Basic science

Researchers from the University of Michigan, the U.S. Department of Energy’s SLAC National Accelerator Laboratory, Carnegie Mellon University, and Harvard University have discovered that the electrical conductivity of three layers of graphene, in a twisted stack, is similar to that of “magic angle” bilayer graphene. Stacking three layers of graphene introduced an additional twist angle, creating non-repeating patterns, at small-angle twists – unlike bilayer graphene which forms repeating patterns.

Researchers from the U.S. Department of Energy's Argonne National Laboratory and Universidad de Zaragoza in Spain have discovered that how calcite is synthesized, or chemically transformed, can dramatically change the internal structure of individual mineral particles. The scientists compared the external shape and internal structure of calcite particles grown by two synthesis approaches. For one synthesis approach, calcite crystals were grown slowly, and a 3D map of the crystal structure inside the calcite particles showed the orderly, repeating patterns scientists expected to see.

Researchers from the University of California, Santa Barbara, The Ohio State University, and the University of Hong Kong have, for the first time, characterized the thermoelectric properties of high-quality cadmium arsenide thin films. The researchers created three high-quality films of varying thicknesses – 950 nanometers (nm), 95 nm, and 25 nm – and found that the thinner the material, the higher the thermoelectric sensitivity, resulting in more voltage in response to a temperature gradient, a response enhanced by seven times compared to the state-of-the-art material.

Researchers from the U.S. Department of Energy’s Los Alamos National Laboratory (LANL) and Lawrence Berkeley National Laboratory (LBNL) and Seoul National University in South Korea have developed a way to directly measure such materials' thermal expansion coefficient, the rate at which the material expands as it heats. Due to the thinness of two-dimensional materials, until now, measuring their thermal expansion could only be accomplished indirectly or with the use of a support structure called a substrate.
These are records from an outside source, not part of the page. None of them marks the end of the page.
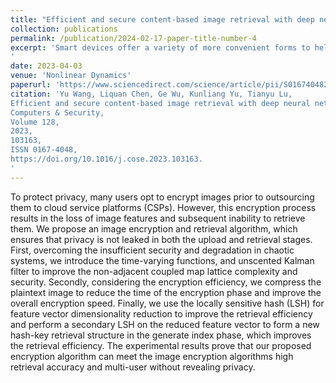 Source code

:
 ```yaml
---
title: "Efficient and secure content-based image retrieval with deep neural networks in the mobile cloud computing"
collection: publications
permalink: /publication/2024-02-17-paper-title-number-4
excerpt: 'Smart devices offer a variety of more convenient forms to help us record our lives and generate a large amount of data in this process. Limited by the local storage capacity, many users outsource their image data directly to the cloud server. However, images stored in plaintext on the cloud server are very insecure, resulting in image privacy information can be easily leaked. Therefore, users will encrypt the images and outsource them to the cloud server, but the encrypted images cannot be retrieved. Therefore, we proposed a secure and efficient ciphertext image retrieval scheme based on image content retrieval (CBIR) and approximate homomorphic encryption (HE). First, we used approximate homomorphic encryption to encrypt images after resizing and uploaded the ciphertext images to the cloud for feature extraction of ciphertext. At the same time, the large images (size, dimension, and resolution) would generate data inflation after using homomorphic encryption. Therefore, the original images are encrypted using the chaotic image encryption scheme to reduce ciphertext size and computation costs. Second, we proposed two deepening network depth optimization strategies that address the problem of insufficient neural network depth. Finally, reducing the dimensionality of the ciphertext feature vector using locally sensitive hashing (LSH) can accelerate the retrieval of ciphertext images. Compared with other literature, our ciphertext image retrieval scheme can significantly reduce the rounds of user-server communication.
'
date: 2023-04-03
venue: 'Nonlinear Dynamics'
paperurl: 'https://www.sciencedirect.com/science/article/pii/S0167404823000731'
citation: 'Yu Wang, Liquan Chen, Ge Wu, Kunliang Yu, Tianyu Lu,
Efficient and secure content-based image retrieval with deep neural networks in the mobile cloud computing,
Computers & Security,
Volume 128,
2023,
103163,
ISSN 0167-4048,
https://doi.org/10.1016/j.cose.2023.103163.
'
---
```


To protect privacy, many users opt to encrypt images prior to outsourcing them to cloud service platforms (CSPs). However, this encryption process results in the loss of image features and subsequent inability to retrieve them. We propose an image encryption and retrieval algorithm, which ensures that privacy is not leaked in both the upload and retrieval stages. First, overcoming the insufficient security and degradation in chaotic systems, we introduce the time-varying functions, and unscented Kalman filter to improve the non-adjacent coupled map lattice complexity and security. Secondly, considering the encryption efficiency, we compress the plaintext image to reduce the time of the encryption phase and improve the overall encryption speed. Finally, we use the locally sensitive hash (LSH) for feature vector dimensionality reduction to improve the retrieval efficiency and perform a secondary LSH on the reduced feature vector to form a new hash-key retrieval structure in the generate index phase, which improves the retrieval efficiency. The experimental results prove that our proposed encryption algorithm can meet the image encryption algorithms high retrieval accuracy and multi-user without revealing privacy.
University of Missouri researchers have developed a novel 3D printing and laser process to manufacture multi-material, multi-layered sensors, circuit boards, and even textiles with electronic components. The researchers built a machine that has three different nozzles: one nozzle adds ink-like material, another uses a laser to carve shapes and materials, and a third nozzle adds functional materials to enhance the product’s capabilities. The manufacturing process starts by making a basic structure with a regular 3D printing filament.

Researchers from Purdue University and the University of Illinois Urbana-Champaign have created a process to develop ultrahigh-strength aluminum alloys that are suitable for additive manufacturing. The researchers produced the aluminum alloys by using several transition metals, including cobalt, iron, nickel and titanium. "These intermetallics have crystal structures with low symmetry and are known to be brittle at room temperature," said Anyu Shang, one of the researchers involved in this study.
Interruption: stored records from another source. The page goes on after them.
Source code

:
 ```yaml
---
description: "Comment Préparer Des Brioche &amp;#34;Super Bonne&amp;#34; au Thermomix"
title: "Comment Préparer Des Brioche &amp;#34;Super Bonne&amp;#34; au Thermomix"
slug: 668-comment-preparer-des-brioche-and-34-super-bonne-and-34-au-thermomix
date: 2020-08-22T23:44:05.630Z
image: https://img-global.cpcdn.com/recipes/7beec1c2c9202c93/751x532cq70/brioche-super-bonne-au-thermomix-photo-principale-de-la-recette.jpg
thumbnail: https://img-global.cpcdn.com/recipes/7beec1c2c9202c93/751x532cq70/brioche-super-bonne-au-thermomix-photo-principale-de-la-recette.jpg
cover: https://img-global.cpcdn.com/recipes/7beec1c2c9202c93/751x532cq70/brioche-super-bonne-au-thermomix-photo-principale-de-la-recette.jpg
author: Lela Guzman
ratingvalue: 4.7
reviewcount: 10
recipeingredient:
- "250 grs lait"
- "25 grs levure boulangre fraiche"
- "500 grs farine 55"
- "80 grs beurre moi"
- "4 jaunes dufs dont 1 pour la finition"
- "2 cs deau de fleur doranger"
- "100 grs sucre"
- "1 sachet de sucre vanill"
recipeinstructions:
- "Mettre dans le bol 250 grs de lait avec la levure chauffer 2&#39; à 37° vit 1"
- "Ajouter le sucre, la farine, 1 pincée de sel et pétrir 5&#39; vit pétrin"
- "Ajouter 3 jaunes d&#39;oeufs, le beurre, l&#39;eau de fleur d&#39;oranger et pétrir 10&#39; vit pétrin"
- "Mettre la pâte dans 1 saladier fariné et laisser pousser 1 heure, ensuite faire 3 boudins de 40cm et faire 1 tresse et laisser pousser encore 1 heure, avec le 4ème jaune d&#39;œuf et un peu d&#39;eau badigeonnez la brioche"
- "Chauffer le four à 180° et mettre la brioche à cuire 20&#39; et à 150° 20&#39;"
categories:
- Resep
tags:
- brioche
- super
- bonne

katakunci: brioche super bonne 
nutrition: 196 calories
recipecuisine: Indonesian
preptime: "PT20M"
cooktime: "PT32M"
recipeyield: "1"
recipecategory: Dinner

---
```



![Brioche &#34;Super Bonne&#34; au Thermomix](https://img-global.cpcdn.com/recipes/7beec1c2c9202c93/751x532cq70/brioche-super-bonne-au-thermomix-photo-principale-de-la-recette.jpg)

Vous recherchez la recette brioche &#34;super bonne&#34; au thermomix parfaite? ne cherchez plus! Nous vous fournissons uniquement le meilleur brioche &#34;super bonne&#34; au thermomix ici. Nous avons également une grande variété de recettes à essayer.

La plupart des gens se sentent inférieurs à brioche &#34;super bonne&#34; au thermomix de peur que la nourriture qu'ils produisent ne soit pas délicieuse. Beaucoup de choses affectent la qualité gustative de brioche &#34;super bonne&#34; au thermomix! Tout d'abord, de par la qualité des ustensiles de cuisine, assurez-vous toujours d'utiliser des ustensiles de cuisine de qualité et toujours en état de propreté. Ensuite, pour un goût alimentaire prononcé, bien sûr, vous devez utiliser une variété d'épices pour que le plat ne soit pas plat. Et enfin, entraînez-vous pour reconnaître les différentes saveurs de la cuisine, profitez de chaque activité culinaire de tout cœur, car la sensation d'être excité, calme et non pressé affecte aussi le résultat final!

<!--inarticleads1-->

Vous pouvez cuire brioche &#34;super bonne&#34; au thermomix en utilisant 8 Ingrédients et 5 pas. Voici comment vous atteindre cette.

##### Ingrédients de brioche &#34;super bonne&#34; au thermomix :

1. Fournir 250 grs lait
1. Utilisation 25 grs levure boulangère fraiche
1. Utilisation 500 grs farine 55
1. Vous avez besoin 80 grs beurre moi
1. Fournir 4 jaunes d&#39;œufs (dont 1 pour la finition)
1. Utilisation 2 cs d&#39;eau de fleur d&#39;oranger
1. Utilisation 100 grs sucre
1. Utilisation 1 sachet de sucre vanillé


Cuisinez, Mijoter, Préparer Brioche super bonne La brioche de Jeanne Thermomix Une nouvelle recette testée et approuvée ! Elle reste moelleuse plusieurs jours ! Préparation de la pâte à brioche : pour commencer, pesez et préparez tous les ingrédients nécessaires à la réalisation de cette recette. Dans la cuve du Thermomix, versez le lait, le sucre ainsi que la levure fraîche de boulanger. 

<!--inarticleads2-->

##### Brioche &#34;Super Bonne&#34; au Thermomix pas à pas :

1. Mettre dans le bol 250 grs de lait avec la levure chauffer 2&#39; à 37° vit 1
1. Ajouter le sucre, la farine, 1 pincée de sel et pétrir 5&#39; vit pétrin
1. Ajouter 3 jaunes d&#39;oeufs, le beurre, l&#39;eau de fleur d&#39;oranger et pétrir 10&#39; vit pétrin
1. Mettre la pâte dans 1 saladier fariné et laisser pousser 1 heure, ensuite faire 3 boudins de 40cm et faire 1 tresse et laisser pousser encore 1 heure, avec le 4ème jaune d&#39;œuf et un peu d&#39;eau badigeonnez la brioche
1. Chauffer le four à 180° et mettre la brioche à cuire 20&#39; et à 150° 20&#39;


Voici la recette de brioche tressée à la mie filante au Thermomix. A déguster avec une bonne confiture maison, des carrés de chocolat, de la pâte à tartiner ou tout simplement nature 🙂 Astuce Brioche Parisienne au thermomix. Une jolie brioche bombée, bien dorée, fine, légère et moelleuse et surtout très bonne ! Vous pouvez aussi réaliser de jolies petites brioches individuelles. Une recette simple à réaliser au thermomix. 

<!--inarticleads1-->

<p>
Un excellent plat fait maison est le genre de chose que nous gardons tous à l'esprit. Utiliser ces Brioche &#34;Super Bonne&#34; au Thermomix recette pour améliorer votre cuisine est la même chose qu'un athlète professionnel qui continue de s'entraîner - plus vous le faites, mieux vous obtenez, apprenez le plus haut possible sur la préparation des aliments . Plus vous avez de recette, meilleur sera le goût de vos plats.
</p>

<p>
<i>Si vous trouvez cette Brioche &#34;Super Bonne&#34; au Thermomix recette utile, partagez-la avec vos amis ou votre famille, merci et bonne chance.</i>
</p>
Researchers from Drexel University, California State University Northridge, and the U.S. Department of Energy’s Lawrence Berkeley National Laboratory have provided the first clear look at the chemical structure of the surface of a two-dimensional (2D) material called titanium carbide MXene. MXenes form a family of 2D materials that have shown promise for water desalination, energy storage, and electromagnetic shielding.
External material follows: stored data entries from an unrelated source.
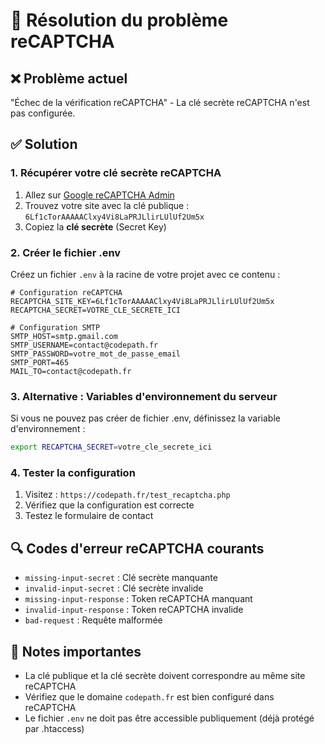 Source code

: # 🔧 Résolution du problème reCAPTCHA

## ❌ Problème actuel
"Échec de la vérification reCAPTCHA" - La clé secrète reCAPTCHA n'est pas configurée.

## ✅ Solution

### 1. Récupérer votre clé secrète reCAPTCHA
1. Allez sur [Google reCAPTCHA Admin](https://www.google.com/recaptcha/admin)
2. Trouvez votre site avec la clé publique : `6Lf1cTorAAAAAClxy4Vi8LaPRJLlirLUlUf2Um5x`
3. Copiez la **clé secrète** (Secret Key)

### 2. Créer le fichier .env
Créez un fichier `.env` à la racine de votre projet avec ce contenu :

```env
# Configuration reCAPTCHA
RECAPTCHA_SITE_KEY=6Lf1cTorAAAAAClxy4Vi8LaPRJLlirLUlUf2Um5x
RECAPTCHA_SECRET=VOTRE_CLE_SECRETE_ICI

# Configuration SMTP
SMTP_HOST=smtp.gmail.com
SMTP_USERNAME=contact@codepath.fr
SMTP_PASSWORD=votre_mot_de_passe_email
SMTP_PORT=465
MAIL_TO=contact@codepath.fr
```

### 3. Alternative : Variables d'environnement du serveur
Si vous ne pouvez pas créer de fichier .env, définissez la variable d'environnement :
```bash
export RECAPTCHA_SECRET=votre_cle_secrete_ici
```

### 4. Tester la configuration
1. Visitez : `https://codepath.fr/test_recaptcha.php`
2. Vérifiez que la configuration est correcte
3. Testez le formulaire de contact

## 🔍 Codes d'erreur reCAPTCHA courants
- `missing-input-secret` : Clé secrète manquante
- `invalid-input-secret` : Clé secrète invalide
- `missing-input-response` : Token reCAPTCHA manquant
- `invalid-input-response` : Token reCAPTCHA invalide
- `bad-request` : Requête malformée

## 📝 Notes importantes
- La clé publique et la clé secrète doivent correspondre au même site reCAPTCHA
- Vérifiez que le domaine `codepath.fr` est bien configuré dans reCAPTCHA
- Le fichier `.env` ne doit pas être accessible publiquement (déjà protégé par .htaccess)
Researchers at Michigan State University have developed a new technique that combines atomic-scale imaging with extremely short laser pulses to detect single-atom defects that manufacturers add to semiconductors to tune their electronic performance. “This is particularly relevant for components with nanoscale structures,” said Tyler Cocker, a scientist who led this study. The technique is straightforward to implement with the right equipment, he added, and his team is already applying it to atomically thin materials, such as graphene nanoribbons.

Researchers from the U.S. Department of Energy's Princeton Plasma Physics Laboratory and the University of Delaware have provided new insights into the variations that can occur in the atomic structure of two-dimensional materials called transition metal dichalcogenides (TMDs). The researchers found that one of the defects, which involves hydrogen, provides excess electrons. The other type of defect, called a chalcogen vacancy, is a missing atom of oxygen, sulfur, selenium, or tellurium.

Researchers from the U.S. Department of Energy’s SLAC National Accelerator Laboratory and Argonne National Laboratory; Stanford University; Harvard University; Columbia University; Florida State University; and the University of California, Los Angeles, have discovered new behavior in an 50-nanometer-thick two-dimensional material, which offers a promising approach to manipulating light that will be useful for devices that detect, control or emit light, collectively known as optoelectronic devices.